Start of DATA FOR THE TASK

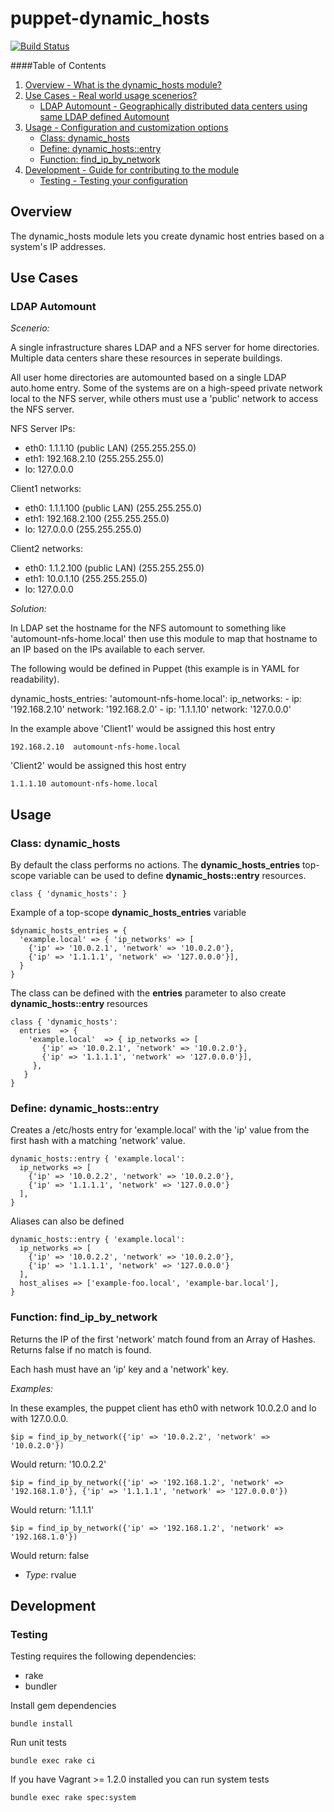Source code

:# puppet-dynamic_hosts

[![Build Status](https://travis-ci.org/treydock/puppet-dynamic_hosts.png)](https://travis-ci.org/treydock/puppet-dynamic_hosts)

####Table of Contents

1. [Overview - What is the dynamic_hosts module?](#overview)
2. [Use Cases - Real world usage scenerios?](#use-cases)
    * [LDAP Automount - Geographically distributed data centers using same LDAP defined Automount](#ldap-automount)
3. [Usage - Configuration and customization options](#usage)
    * [Class: dynamic_hosts](#class-dynamic_hosts)
    * [Define: dynamic_hosts::entry](#define-dynamic_hostsentry)
    * [Function: find\_ip\_by_network](#function-find_ip_by_network)
7. [Development - Guide for contributing to the module](#development)
    * [Testing - Testing your configuration](#testing)

## Overview

The dynamic_hosts module lets you create dynamic host entries based on a system's IP addresses.

## Use Cases

### LDAP Automount

*Scenerio:*

A single infrastructure shares LDAP and a NFS server for home directories.  Multiple data centers share these resources in seperate buildings.

All user home directories are automounted based on a single LDAP auto.home entry.  Some of the systems are on a high-speed private network local to the NFS server, while others must use a 'public' network to access the NFS server.

NFS Server IPs:

* eth0: 1.1.1.10 (public LAN) (255.255.255.0)
* eth1: 192.168.2.10 (255.255.255.0)
* lo: 127.0.0.0

Client1 networks:

* eth0: 1.1.1.100 (public LAN) (255.255.255.0)
* eth1: 192.168.2.100 (255.255.255.0)
* lo: 127.0.0.0 (255.255.255.0)

Client2 networks:

* eth0: 1.1.2.100 (public LAN) (255.255.255.0)
* eth1: 10.0.1.10 (255.255.255.0)
* lo: 127.0.0.0


*Solution:*

In LDAP set the hostname for the NFS automount to something like 'automount-nfs-home.local' then use this module to map that hostname to an IP based on the IPs available to each server.

The following would be defined in Puppet (this example is in YAML for readability).

dynamic_hosts_entries:
  'automount-nfs-home.local':
    ip_networks:
      - ip: '192.168.2.10'
        network: '192.168.2.0'
      - ip: '1.1.1.10'
        network: '127.0.0.0'

In the example above 'Client1' would be assigned this host entry

    192.168.2.10  automount-nfs-home.local

'Client2' would be assigned this host entry

    1.1.1.10 automount-nfs-home.local

## Usage

### Class: dynamic_hosts

By default the class performs no actions.  The **dynamic\_hosts\_entries** top-scope variable can be used to define **dynamic_hosts::entry** resources.

    class { 'dynamic_hosts': }
  
Example of a top-scope **dynamic\_hosts\_entries** variable

    $dynamic_hosts_entries = {
      'example.local' => { 'ip_networks' => [
        {'ip' => '10.0.2.1', 'network' => '10.0.2.0'},
        {'ip' => '1.1.1.1', 'network' => '127.0.0.0'}],
      }
    }

The class can be defined with the **entries** parameter to also create **dynamic_hosts::entry** resources

    class { 'dynamic_hosts':
      entries  => {
        'example.local'  => { ip_networks => [
           {'ip' => '10.0.2.1', 'network' => '10.0.2.0'},
           {'ip' => '1.1.1.1', 'network' => '127.0.0.0'}],
         },
       }
    }


### Define: dynamic_hosts::entry

Creates a /etc/hosts entry for 'example.local' with the 'ip' value from the first hash with a matching 'network' value.

    dynamic_hosts::entry { 'example.local':
      ip_networks => [
        {'ip' => '10.0.2.2', 'network' => '10.0.2.0'},
        {'ip' => '1.1.1.1', 'network' => '127.0.0.0'}
      ],
    }

Aliases can also be defined

    dynamic_hosts::entry { 'example.local':
      ip_networks => [
        {'ip' => '10.0.2.2', 'network' => '10.0.2.0'},
        {'ip' => '1.1.1.1', 'network' => '127.0.0.0'}
      ],
      host_alises => ['example-foo.local', 'example-bar.local'],
    }
  
### Function: find\_ip\_by_network

Returns the IP of the first 'network' match found from an Array of Hashes.  Returns false if no match is found.

Each hash must have an 'ip' key and a 'network' key.

*Examples:*

In these examples, the puppet client has eth0 with network 10.0.2.0 and lo with 127.0.0.0.

    $ip = find_ip_by_network({'ip' => '10.0.2.2', 'network' => '10.0.2.0'})

Would return: '10.0.2.2'

    $ip = find_ip_by_network({'ip' => '192.168.1.2', 'network' => '192.168.1.0'}, {'ip' => '1.1.1.1', 'network' => '127.0.0.0'})

Would return: '1.1.1.1'

    $ip = find_ip_by_network({'ip' => '192.168.1.2', 'network' => '192.168.1.0'})

Would return: false

- *Type*: rvalue

## Development

### Testing

Testing requires the following dependencies:

* rake
* bundler

Install gem dependencies

    bundle install

Run unit tests

    bundle exec rake ci

If you have Vagrant >= 1.2.0 installed you can run system tests

    bundle exec rake spec:system
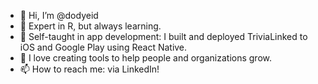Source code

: - 👋 Hi, I’m @dodyeid
- 👀 Expert in R, but always learning.
- 🌱 Self-taught in app development: I built and deployed TriviaLinked to iOS and Google Play using React Native.
- 💞️ I love creating tools to help people and organizations grow.
- 📫 How to reach me: via LinkedIn!

<!---
dodyeid/dodyeid is a ✨ special ✨ repository because its `README.md` (this file) appears on your GitHub profile.
You can click the Preview link to take a look at your changes.
--->
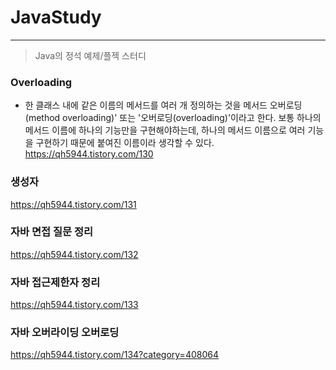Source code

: # JavaStudy
------------
> Java의 정석 예제/플젝 스터디

### Overloading
- 한 클래스 내에 같은 이름의 메서드를 여러 개 정의하는 것을 메서드 오버로딩(method overloading)' 또는 '오버로딩(overloading)'이라고 한다. 
보통 하나의 메서드 이름에 하나의 기능만을 구현해야하는데, 하나의 메서드 이름으로 여러 기능을 구현하기 때문에 붙여진 이름이라 생각할 수 있다.
https://qh5944.tistory.com/130

### 생성자
https://qh5944.tistory.com/131

### 자바 면접 질문 정리
https://qh5944.tistory.com/132

### 자바 접근제한자 정리
https://qh5944.tistory.com/133

### 자바 오버라이딩 오버로딩
https://qh5944.tistory.com/134?category=408064
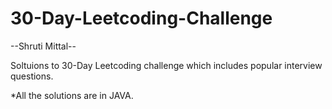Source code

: # 30-Day-Leetcoding-Challenge
--Shruti Mittal--

Soltuions to 30-Day Leetcoding challenge which includes popular interview questions.


*All the solutions are in JAVA.
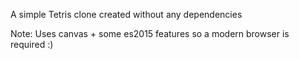 A simple Tetris clone created without any dependencies


Note: Uses canvas + some es2015 features so a modern browser is required :)
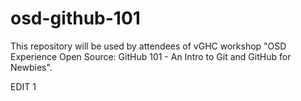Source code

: # osd-github-101
This repository will be used by attendees of vGHC workshop "OSD Experience Open Source:  GitHub 101 - An Intro to Git and GitHub for Newbies".

EDIT 1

End of DATA FOR THE TASK

* AIM OF THE TASK:
Exactly the lines from the one with "### 자바 오버라이딩 오버로딩" through the end of the entries above must be written out, and no pictures may be included.

* REPLY TO THE EXERCISE:
### 자바 오버라이딩 오버로딩
https://qh5944.tistory.com/134?category=408064
Source code

: # 30-Day-Leetcoding-Challenge
--Shruti Mittal--

Soltuions to 30-Day Leetcoding challenge which includes popular interview questions.


*All the solutions are in JAVA.
 A simple Tetris clone created without any dependencies


Note: Uses canvas + some es2015 features so a modern browser is required :)
Source code

: # osd-github-101
This repository will be used by attendees of vGHC workshop "OSD Experience Open Source:  GitHub 101 - An Intro to Git and GitHub for Newbies".

EDIT 1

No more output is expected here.